Branden Hawkins, Team Leader/CEO of Keller Williams Realty, Inc. (KW) in Woodbury, believes that organizations change when their leaders recognize the need for changes. Hawkins, who oversees KW offices in Washington Township, Collingswood, and Mullica Hill, said he’s proud to work for a business that has recognized the need to embrace diversity, equity, and inclusion (DEI) strategies in real estate.
“The only way to change the view is to change the people viewing it,” Hawkins said. “This is the time now for every company in the real estate industry, in the mortgage industry, to evaluate their leadership and find out what kind of company they have.”
In the wake of the murder of George Floyd and the subsequent civil unrest that followed, KW created an internal Social Equity Task Force, and started evaluating its own business practices. Within a year of that announcement, the company rolled out two courses for its agents, one on unconscious bias, and another on Fair Housing and the home ownership gap in the United States. Hawkins said actions like those will reverberate within the industry.
“We’re having conversations around unconscious bias in real estate, and our leadership teams are now being trained that way,” Hawkins said. “If you don’t have a diverse makeup of men, women, nationalities, socioeconomic statuses, you don’t get the differences of values, you don’t even have the conversations.”
Real estate is also particularly vulnerable to the unconscious biases that contributed to the redlining practices outlined in the Trident complaint because the industry itself has been historically, insularly white, Hawkins said, and the majority of agents work with people in their personal sphere of influence.
But he sees another major hurdle in the unconscious disparity among people who may not even see themselves as equipped to participate in the real estate market.
“That’s a huge issue because our more marginalized groups tend to not have as much involvement in the real estate industry,” Hawkins said. “It’s the knowledge of how you get into real estate.

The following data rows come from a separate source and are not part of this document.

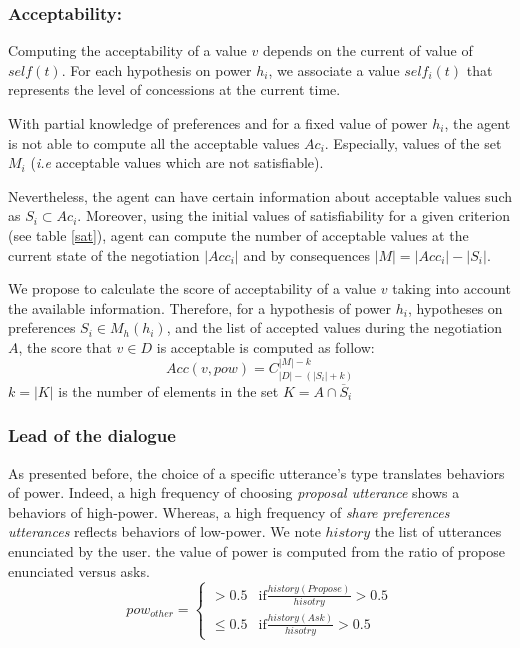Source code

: \documentclass[sigconf]{aamas}  %
\begin{document}
	\subsubsection{Acceptability:}
	Computing the acceptability of a value $v$ depends on the current of value of $self(t)$. For each hypothesis on power $h_i$, we associate a value $self_i(t)$ that represents the level of concessions at the current time. 
	
	With partial knowledge of preferences and for a fixed value of power $h_i$, the agent is not able to compute all the acceptable values $Ac_i$. Especially,   values of the set $M_i$ (\emph{i.e} acceptable values which are not satisfiable). 
	
	Nevertheless, the agent can have certain information about acceptable values such as $ S_i \subset Ac_i$. Moreover, using the initial values of satisfiability for a given criterion (see table \ref{sat}), agent can compute the number of acceptable values at the current state of the negotiation $|Acc_i|$ and by consequences $|M| = |Acc_i| - |S_i|$. 
	
	We propose to calculate the score of acceptability of a value $v$ taking into account the available information. Therefore, for a hypothesis of power $h_i$, hypotheses on preferences $S_i \in M_h(h_i)$,  and the list of accepted values during the negotiation $A$, the score that $v \in D$ is acceptable is computed as follow: 
	\begin{equation}
	Acc(v, pow) = C_{|D|-(|S_i| + k)}^{|M| - k}
	\end{equation}
	$k = |K| $ is the number of elements in the set $K = A \cap \overline S_i$
	
	
	\subsubsection{Lead of the dialogue}		
	As presented before, the choice of a specific utterance's type translates behaviors of power. Indeed, a high frequency of choosing \emph{proposal utterance} shows a behaviors of high-power. Whereas, a high frequency of \emph{share preferences utterances} reflects behaviors of low-power.
	We note $history$ the list of utterances enunciated by the user. the value of power is computed from the ratio of propose enunciated versus asks.
	\begin{equation}
	pow_{other} = \left\{\begin{array}{ll}
	> 0.5 & \mathrm{if } \frac{history(Propose)}{hisotry} > 0.5\\
	\leq 0.5 & \mathrm{if  } \frac{history(Ask)}{hisotry} > 0.5
	\end{array}\right.
	\end{equation}
	
\end{document}
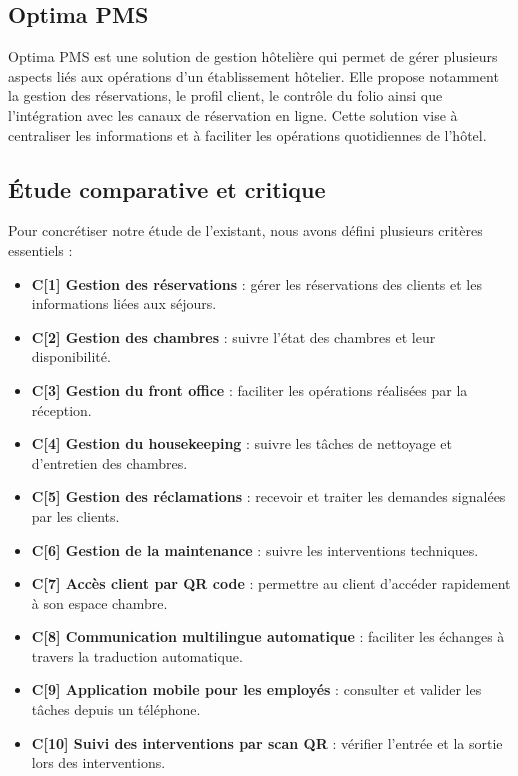 
\subsection{Optima PMS}
Optima PMS est une solution de gestion hôtelière qui permet de gérer plusieurs aspects liés aux opérations d'un établissement hôtelier. Elle propose notamment la gestion des réservations, le profil client, le contrôle du folio ainsi que l'intégration avec les canaux de réservation en ligne. Cette solution vise à centraliser les informations et à faciliter les opérations quotidiennes de l'hôtel.


\subsection{Étude comparative et critique}
Pour concrétiser notre étude de l'existant, nous avons défini plusieurs critères essentiels :
\begin{itemize}
    \item \textbf{C[1] Gestion des réservations} : gérer les réservations des clients et les informations liées aux séjours.
    \item \textbf{C[2] Gestion des chambres} : suivre l'état des chambres et leur disponibilité.
    \item \textbf{C[3] Gestion du front office} : faciliter les opérations réalisées par la réception.
    \item \textbf{C[4] Gestion du housekeeping} : suivre les tâches de nettoyage et d'entretien des chambres.
    \item \textbf{C[5] Gestion des réclamations} : recevoir et traiter les demandes signalées par les clients.
    \item \textbf{C[6] Gestion de la maintenance} : suivre les interventions techniques.
    \item \textbf{C[7] Accès client par QR code} : permettre au client d'accéder rapidement à son espace chambre.
    \item \textbf{C[8] Communication multilingue automatique} : faciliter les échanges à travers la traduction automatique.
    \item \textbf{C[9] Application mobile pour les employés} : consulter et valider les tâches depuis un téléphone.
    \item \textbf{C[10] Suivi des interventions par scan QR} : vérifier l'entrée et la sortie lors des interventions.
\end{itemize}

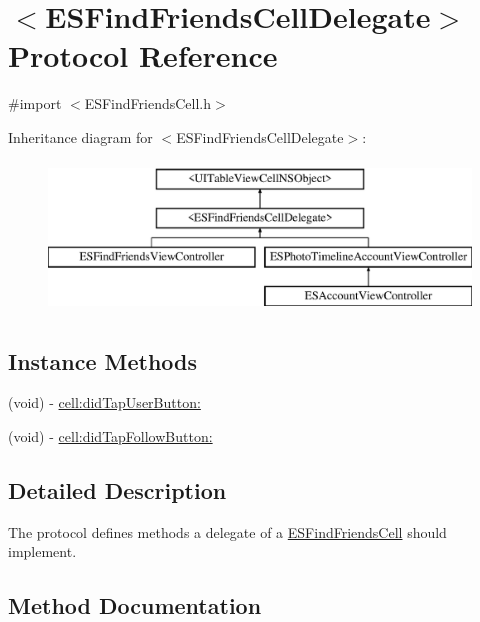 \hypertarget{protocol_e_s_find_friends_cell_delegate-p}{}\section{$<$E\+S\+Find\+Friends\+Cell\+Delegate$>$ Protocol Reference}
\label{protocol_e_s_find_friends_cell_delegate-p}


{\ttfamily \#import $<$E\+S\+Find\+Friends\+Cell.\+h$>$}

Inheritance diagram for $<$E\+S\+Find\+Friends\+Cell\+Delegate$>$\+:\begin{figure}[H]
\begin{center}
\leavevmode
\includegraphics[height=4.000000cm]{protocol_e_s_find_friends_cell_delegate-p}
\end{center}
\end{figure}
\subsection*{Instance Methods}
\begin{DoxyCompactItemize}
\item 
(void) -\/ \hyperlink{protocol_e_s_find_friends_cell_delegate-p_aae137907cf606ad8675123a639360305}{cell\+:did\+Tap\+User\+Button\+:}
\item 
(void) -\/ \hyperlink{protocol_e_s_find_friends_cell_delegate-p_a280e7248a96d6d3ea65d596103ef032f}{cell\+:did\+Tap\+Follow\+Button\+:}
\end{DoxyCompactItemize}


\subsection{Detailed Description}
The protocol defines methods a delegate of a \hyperlink{interface_e_s_find_friends_cell}{E\+S\+Find\+Friends\+Cell} should implement. 

\subsection{Method Documentation}
\hypertarget{protocol_e_s_find_friends_cell_delegate-p_a280e7248a96d6d3ea65d596103ef032f}{}
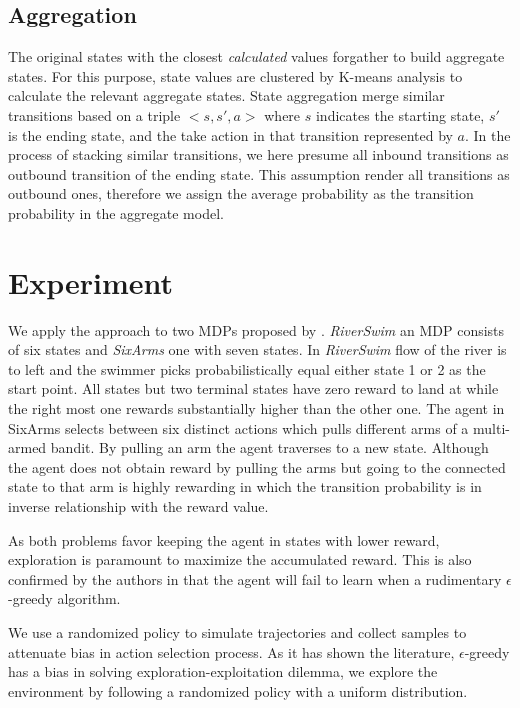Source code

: \documentclass{article}
\begin{document}
    \subsection{Aggregation}
    The original states with the closest \textit{calculated} values forgather to build aggregate states.
    For this purpose, state values are clustered by K-means analysis to calculate the relevant aggregate states.
    State aggregation merge similar transitions based on a triple $<s, s', a>$ where $s$ indicates the starting state,
    $s'$ is the ending state, and the take action in that transition represented by $a$.
    In the process of stacking similar transitions, we here presume all inbound transitions as outbound transition of
    the ending state.
    This assumption render all transitions as outbound ones, therefore we assign the average probability as the
    transition probability in the aggregate model.


\section{Experiment}
    We apply the approach to two MDPs proposed by \cite{Strehl2004}.
    \textit{RiverSwim} an MDP consists of six states and \textit{SixArms} one with seven states.
    In \textit{RiverSwim} flow of the river is to left and the swimmer picks probabilistically equal either state 1
    or 2 as the start point.
    All states but two terminal states have zero reward to land at while the right most one rewards substantially
    higher than the other one.
    The agent in SixArms selects between six distinct actions which pulls different arms of a multi-armed bandit.
    By pulling an arm the agent traverses to a new state.
    Although the agent does not obtain reward by pulling the arms but going to the connected state to that arm is
    highly rewarding in which the transition probability is in inverse relationship with the reward value.

    As both problems favor keeping the agent in states with lower reward, exploration is paramount to maximize the
    accumulated reward.
    This is also confirmed by the authors in \cite{Strehl2004} that the agent will fail to learn when a rudimentary
    $\epsilon$-greedy algorithm.

    We use a randomized policy to simulate trajectories and collect samples to attenuate bias in action selection
    process.
    As it has shown the literature, $\epsilon$-greedy has a bias in solving exploration-exploitation dilemma, we
    explore the environment by following a randomized policy with a uniform distribution.
\end{document}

“[What] if the general public understood the amount of money that changed hands, the amount of control that real estate has on the whole, the power mortgage companies have—and that they could be a part of that, and force change from within the industry instead of accepting that?
“It isn’t a huge challenge to come in and make money in real estate,” he said. “I think more people would get involved for the right reasons, and we would have some change.”